BMW’s Munich headquarters were raided by the European Commission’s antitrust arm last week following allegations over the summer that the biggest carmakers in Germany had colluded for decades, it was revealed on Friday.
The Commission said its officials carried out an “unannounced inspection” at the premises of “a car manufacturer” in Germany on October 16. BMW then confirmed it was the carmaker.
“The BMW Group is assisting the European Commission in its work. The European Commission has not opened a formal proceeding against the BMW Group,” the carmaker said.
The investigation came after a Der Spiegel magazine report in July that claimed BMW, Daimler, Volkswagen, Porsche and Audi had held secret meetings since the 1990s to collude on certain technology. Specifically it was alleged they agreed on the costs for components and the choice of suppliers, including to use only small, inexpensive tanks for the liquid solution AdBlue, which neutralises exhaust emissions in diesel vehicles.
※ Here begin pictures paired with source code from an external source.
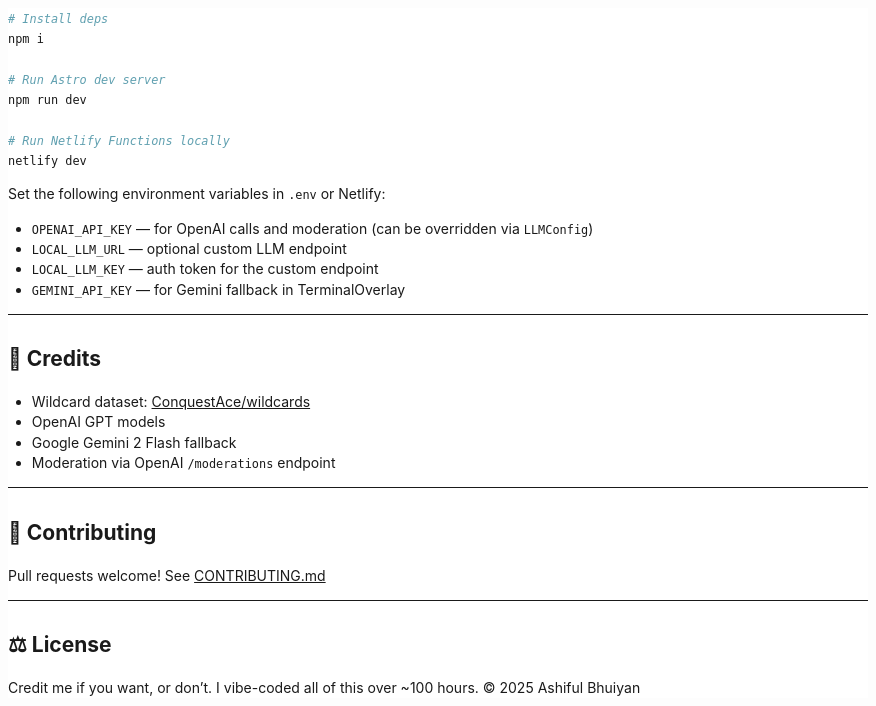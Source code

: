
 ```bash
# Install deps
npm i

# Run Astro dev server
npm run dev

# Run Netlify Functions locally
netlify dev
```

Set the following environment variables in `.env` or Netlify:

* `OPENAI_API_KEY` — for OpenAI calls and moderation (can be overridden via `LLMConfig`)
* `LOCAL_LLM_URL`  — optional custom LLM endpoint
* `LOCAL_LLM_KEY`  — auth token for the custom endpoint
* `GEMINI_API_KEY` — for Gemini fallback in TerminalOverlay

---

## 🤝 Credits

* Wildcard dataset: [ConquestAce/wildcards](https://huggingface.co/datasets/ConquestAce/wildcards)
* OpenAI GPT models
* Google Gemini 2 Flash fallback
* Moderation via OpenAI `/moderations` endpoint

---

## 💬 Contributing

Pull requests welcome! See [CONTRIBUTING.md](CONTRIBUTING.md)

---

## ⚖️ License

Credit me if you want, or don’t. I vibe-coded all of this over \~100 hours.
© 2025 Ashiful Bhuiyan
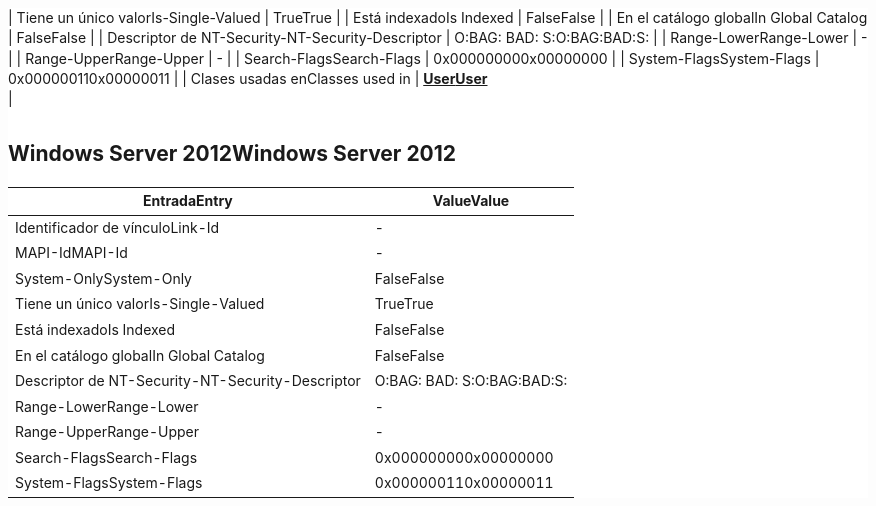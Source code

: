 | <span data-ttu-id="13006-232">Tiene un único valor</span><span class="sxs-lookup"><span data-stu-id="13006-232">Is-Single-Valued</span></span>       | <span data-ttu-id="13006-233">True</span><span class="sxs-lookup"><span data-stu-id="13006-233">True</span></span>                              |
| <span data-ttu-id="13006-234">Está indexado</span><span class="sxs-lookup"><span data-stu-id="13006-234">Is Indexed</span></span>             | <span data-ttu-id="13006-235">False</span><span class="sxs-lookup"><span data-stu-id="13006-235">False</span></span>                             |
| <span data-ttu-id="13006-236">En el catálogo global</span><span class="sxs-lookup"><span data-stu-id="13006-236">In Global Catalog</span></span>      | <span data-ttu-id="13006-237">False</span><span class="sxs-lookup"><span data-stu-id="13006-237">False</span></span>                             |
| <span data-ttu-id="13006-238">Descriptor de NT-Security-</span><span class="sxs-lookup"><span data-stu-id="13006-238">NT-Security-Descriptor</span></span> | <span data-ttu-id="13006-239">O:BAG: BAD: S:</span><span class="sxs-lookup"><span data-stu-id="13006-239">O:BAG:BAD:S:</span></span>                      |
| <span data-ttu-id="13006-240">Range-Lower</span><span class="sxs-lookup"><span data-stu-id="13006-240">Range-Lower</span></span>            | \-                                |
| <span data-ttu-id="13006-241">Range-Upper</span><span class="sxs-lookup"><span data-stu-id="13006-241">Range-Upper</span></span>            | \-                                |
| <span data-ttu-id="13006-242">Search-Flags</span><span class="sxs-lookup"><span data-stu-id="13006-242">Search-Flags</span></span>           | <span data-ttu-id="13006-243">0x00000000</span><span class="sxs-lookup"><span data-stu-id="13006-243">0x00000000</span></span>                        |
| <span data-ttu-id="13006-244">System-Flags</span><span class="sxs-lookup"><span data-stu-id="13006-244">System-Flags</span></span>           | <span data-ttu-id="13006-245">0x00000011</span><span class="sxs-lookup"><span data-stu-id="13006-245">0x00000011</span></span>                        |
| <span data-ttu-id="13006-246">Clases usadas en</span><span class="sxs-lookup"><span data-stu-id="13006-246">Classes used in</span></span>        | [<span data-ttu-id="13006-247">**User**</span><span class="sxs-lookup"><span data-stu-id="13006-247">**User**</span></span>](c-user.md)<br/> |



## <a name="windows-server-2012"></a><span data-ttu-id="13006-248">Windows Server 2012</span><span class="sxs-lookup"><span data-stu-id="13006-248">Windows Server 2012</span></span>



| <span data-ttu-id="13006-249">Entrada</span><span class="sxs-lookup"><span data-stu-id="13006-249">Entry</span></span> | <span data-ttu-id="13006-250">Value</span><span class="sxs-lookup"><span data-stu-id="13006-250">Value</span></span> |
|------------------------|-----------------------------------|
| <span data-ttu-id="13006-251">Identificador de vínculo</span><span class="sxs-lookup"><span data-stu-id="13006-251">Link-Id</span></span>                | \-                                |
| <span data-ttu-id="13006-252">MAPI-Id</span><span class="sxs-lookup"><span data-stu-id="13006-252">MAPI-Id</span></span>                | \-                                |
| <span data-ttu-id="13006-253">System-Only</span><span class="sxs-lookup"><span data-stu-id="13006-253">System-Only</span></span>            | <span data-ttu-id="13006-254">False</span><span class="sxs-lookup"><span data-stu-id="13006-254">False</span></span>                             |
| <span data-ttu-id="13006-255">Tiene un único valor</span><span class="sxs-lookup"><span data-stu-id="13006-255">Is-Single-Valued</span></span>       | <span data-ttu-id="13006-256">True</span><span class="sxs-lookup"><span data-stu-id="13006-256">True</span></span>                              |
| <span data-ttu-id="13006-257">Está indexado</span><span class="sxs-lookup"><span data-stu-id="13006-257">Is Indexed</span></span>             | <span data-ttu-id="13006-258">False</span><span class="sxs-lookup"><span data-stu-id="13006-258">False</span></span>                             |
| <span data-ttu-id="13006-259">En el catálogo global</span><span class="sxs-lookup"><span data-stu-id="13006-259">In Global Catalog</span></span>      | <span data-ttu-id="13006-260">False</span><span class="sxs-lookup"><span data-stu-id="13006-260">False</span></span>                             |
| <span data-ttu-id="13006-261">Descriptor de NT-Security-</span><span class="sxs-lookup"><span data-stu-id="13006-261">NT-Security-Descriptor</span></span> | <span data-ttu-id="13006-262">O:BAG: BAD: S:</span><span class="sxs-lookup"><span data-stu-id="13006-262">O:BAG:BAD:S:</span></span>                      |
| <span data-ttu-id="13006-263">Range-Lower</span><span class="sxs-lookup"><span data-stu-id="13006-263">Range-Lower</span></span>            | \-                                |
| <span data-ttu-id="13006-264">Range-Upper</span><span class="sxs-lookup"><span data-stu-id="13006-264">Range-Upper</span></span>            | \-                                |
| <span data-ttu-id="13006-265">Search-Flags</span><span class="sxs-lookup"><span data-stu-id="13006-265">Search-Flags</span></span>           | <span data-ttu-id="13006-266">0x00000000</span><span class="sxs-lookup"><span data-stu-id="13006-266">0x00000000</span></span>                        |
| <span data-ttu-id="13006-267">System-Flags</span><span class="sxs-lookup"><span data-stu-id="13006-267">System-Flags</span></span>           | <span data-ttu-id="13006-268">0x00000011</span><span class="sxs-lookup"><span data-stu-id="13006-268">0x00000011</span></span>                        |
Daimler acknowledged on Friday that it had self-reported the issue to the authorities and applied for leniency. A Volkswagen spokesman declined to comment, aside from confirming that no VW sites – including at its Porsche or Audi units – were raided.
BMW said on Friday it “wishes to make clear” the distinction between potential violations of antitrust law — which it is being investigated for — illegal manipulation of exhaust gas treatment, which it has not been accused of.
A BMW spokesperson confirmed the group launched an internal investigation with outside legal help in July, but would not comment on any preliminary findings.
BMW has said from the outset that there is nothing unusual in working with other carmakers on certain components if they “do not contribute to differentiation of the two brands and are therefore not relevant to competition.”